Wednesday, January 19, 2011

#569 Gino Cimoli

#569 Gino Cimoli
Wow, Gino Cimoli is impeccably coiffed. His pompadour has a pompadour.

Fun facts about Gino Cimoli:

-Gino was born in San Francisco and signed with the Dodgers as a teenager in 1949.

-Despite hitting .292 in the minors, he did not get a crack at the big leagues until 1956. That year, the 26-year-old was used primarily as a defensive replacement in the outfield. He batted only 38 times in 73 games, scraping out four hits and a walk (.111 AVG, .135 OBP).

-1957 saw Gino flourish in a starting role, batting a career-high .293 with 10 home runs and 57 RBI. He was named to his only All-Star team.

-His first two home runs as a Dodger were both notable. On April 16, 1957, he handed future Hall of Famer Robin Roberts a 12-inning complete game loss with a solo shot. On May 6 of that year, he hit his only walkoff homer to give Brooklyn a 14-inning win over the Braves. The latter home run gave young reliever Sandy Koufax his fifth career win.

-After being dealt to the Cardinals, he hit .279 with a personal-best 72 RBI in 1959, his lone season with the club. His 40 doubles were fourth-most in the National League, and he placed eighth with 7 triples.

-Cimoli served as the fourth outfielder for the 1960 Pirates, but started five of the seven World Series games after Bob Skinner hurt his thumb. He filled in admirably, scoring four runs and batting .250 in the Fall Classic. His pinch single in the deciding game sparked a five-run Pittsburgh rally and set the stage for Bill Mazeroski's dramatic home run in the ninth inning.
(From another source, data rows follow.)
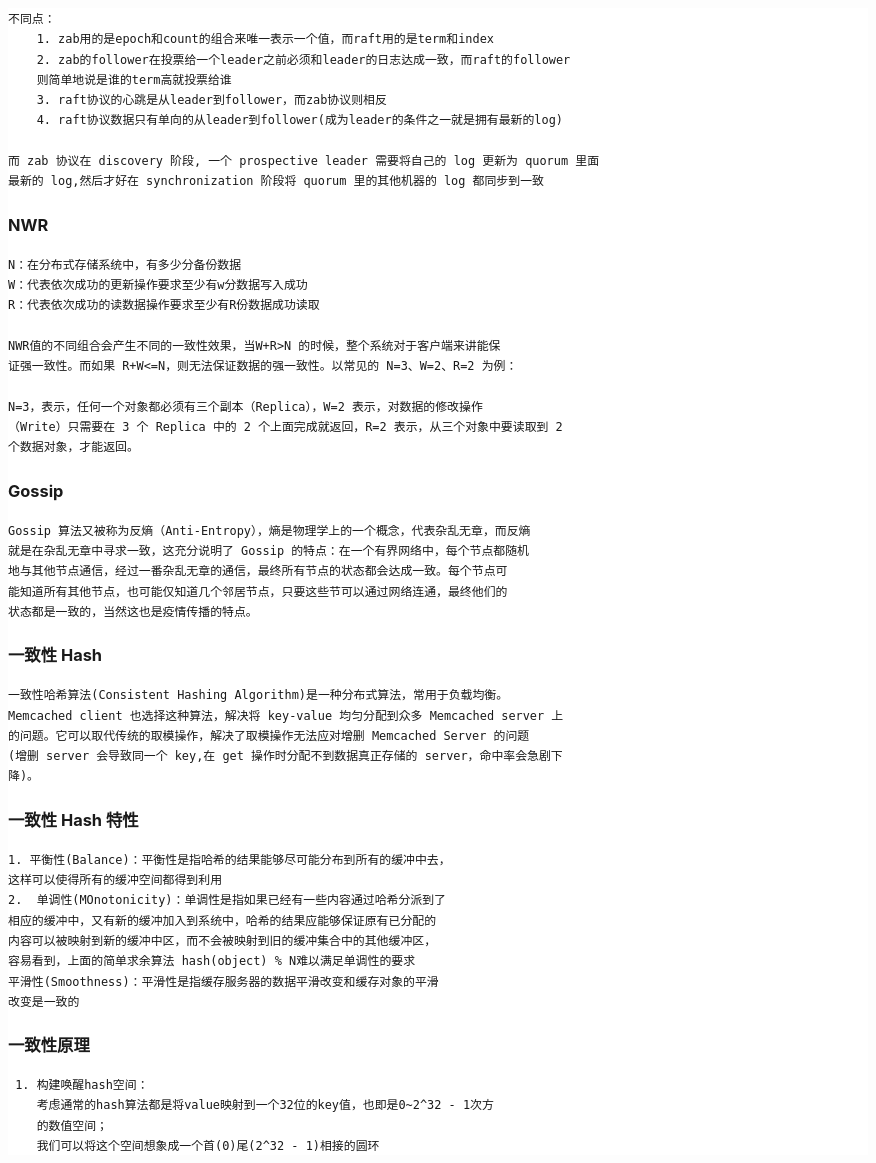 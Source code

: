     不同点：
        1. zab用的是epoch和count的组合来唯一表示一个值，而raft用的是term和index
        2. zab的follower在投票给一个leader之前必须和leader的日志达成一致，而raft的follower
        则简单地说是谁的term高就投票给谁
        3. raft协议的心跳是从leader到follower，而zab协议则相反
        4. raft协议数据只有单向的从leader到follower(成为leader的条件之一就是拥有最新的log)
        
    而 zab 协议在 discovery 阶段, 一个 prospective leader 需要将自己的 log 更新为 quorum 里面
    最新的 log,然后才好在 synchronization 阶段将 quorum 里的其他机器的 log 都同步到一致     
    
### NWR
    N：在分布式存储系统中，有多少分备份数据
    W：代表依次成功的更新操作要求至少有w分数据写入成功
    R：代表依次成功的读数据操作要求至少有R份数据成功读取
    
    NWR值的不同组合会产生不同的一致性效果，当W+R>N 的时候，整个系统对于客户端来讲能保
    证强一致性。而如果 R+W<=N，则无法保证数据的强一致性。以常见的 N=3、W=2、R=2 为例：
    
    N=3，表示，任何一个对象都必须有三个副本（Replica），W=2 表示，对数据的修改操作
    （Write）只需要在 3 个 Replica 中的 2 个上面完成就返回，R=2 表示，从三个对象中要读取到 2
    个数据对象，才能返回。   
                            
                            
### Gossip
    Gossip 算法又被称为反熵（Anti-Entropy），熵是物理学上的一个概念，代表杂乱无章，而反熵
    就是在杂乱无章中寻求一致，这充分说明了 Gossip 的特点：在一个有界网络中，每个节点都随机
    地与其他节点通信，经过一番杂乱无章的通信，最终所有节点的状态都会达成一致。每个节点可
    能知道所有其他节点，也可能仅知道几个邻居节点，只要这些节可以通过网络连通，最终他们的
    状态都是一致的，当然这也是疫情传播的特点。
    
### 一致性 Hash
    一致性哈希算法(Consistent Hashing Algorithm)是一种分布式算法，常用于负载均衡。
    Memcached client 也选择这种算法，解决将 key-value 均匀分配到众多 Memcached server 上
    的问题。它可以取代传统的取模操作，解决了取模操作无法应对增删 Memcached Server 的问题
    (增删 server 会导致同一个 key,在 get 操作时分配不到数据真正存储的 server，命中率会急剧下
    降)。
    
### 一致性 Hash 特性
    1. 平衡性(Balance)：平衡性是指哈希的结果能够尽可能分布到所有的缓冲中去，
    这样可以使得所有的缓冲空间都得到利用
    2.  单调性(MOnotonicity)：单调性是指如果已经有一些内容通过哈希分派到了
    相应的缓冲中，又有新的缓冲加入到系统中，哈希的结果应能够保证原有已分配的
    内容可以被映射到新的缓冲中区，而不会被映射到旧的缓冲集合中的其他缓冲区，
    容易看到，上面的简单求余算法 hash(object) % N难以满足单调性的要求
    平滑性(Smoothness)：平滑性是指缓存服务器的数据平滑改变和缓存对象的平滑
    改变是一致的

### 一致性原理
     1. 构建唤醒hash空间：
        考虑通常的hash算法都是将value映射到一个32位的key值，也即是0~2^32 - 1次方
        的数值空间；
        我们可以将这个空间想象成一个首(0)尾(2^32 - 1)相接的圆环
-He played sparingly for the Pirates and Braves the following year, but found himself back in the starting lineup after being drafted by the Athletics. In 1962, he led the American League with 15 triples. Though the rest of his offensive numbers dipped in 1963, he banged out another 11 triples to place fourth in the league.

-Gino's decline came on abruptly. He saw action in just 42 games in 1964, batting .119 with the A's and Orioles before being demoted to AAA Rochester. The Angels barely used him the next year before releasing him in May. In parts of ten seasons, he hit .265 with 44 home runs and 321 RBI.

-In his post-baseball career, Cimoli became a UPS driver. In 1990, the company honored him for 21 years of service without a single traffic accident. He was light-heartedly referred to as "the Cal Ripken of UPS".

-Today, the 81-year-old still calls San Francisco his home.
#569 Gino Cimoli (back)


  1. It's "Hatless guys with oily hair" week here at TG65TP!!!

    Hey, it worked once didn't it?

  2. Curious about one thing. What did you mean about him being "drafted" by the Athletics? I know there was an expansion draft when the leagues expanded, but the Athletics were not an expansion team. And Cimoli was already in the majors so he couldn't have been a Rule 5 draftee (if that existed then). Was there some other kind of process back then?

    And, again, it's jarring to see a big league player that was a UPS driver.

  3. Thats a tremendous amount of triples while playing the 2 years in k.c.--wodering if the ballpark there could have been a factor. I remember this card as a kid in '65...probably because the face has alot of character

  4. Bob - You don't know how right you are.

    Marc - It actually was the rule 5 draft. I guess the terms have changed since then.

    Brox - It's also an interesting name. Leaves an impression.

  5. Remembrances and condolences for GINO CIMOLI upon his departure from the scene ...

    Every team should have as good a utilityman coming off the bench as he was throughout his career ...

    This card is by far the best issued during his career.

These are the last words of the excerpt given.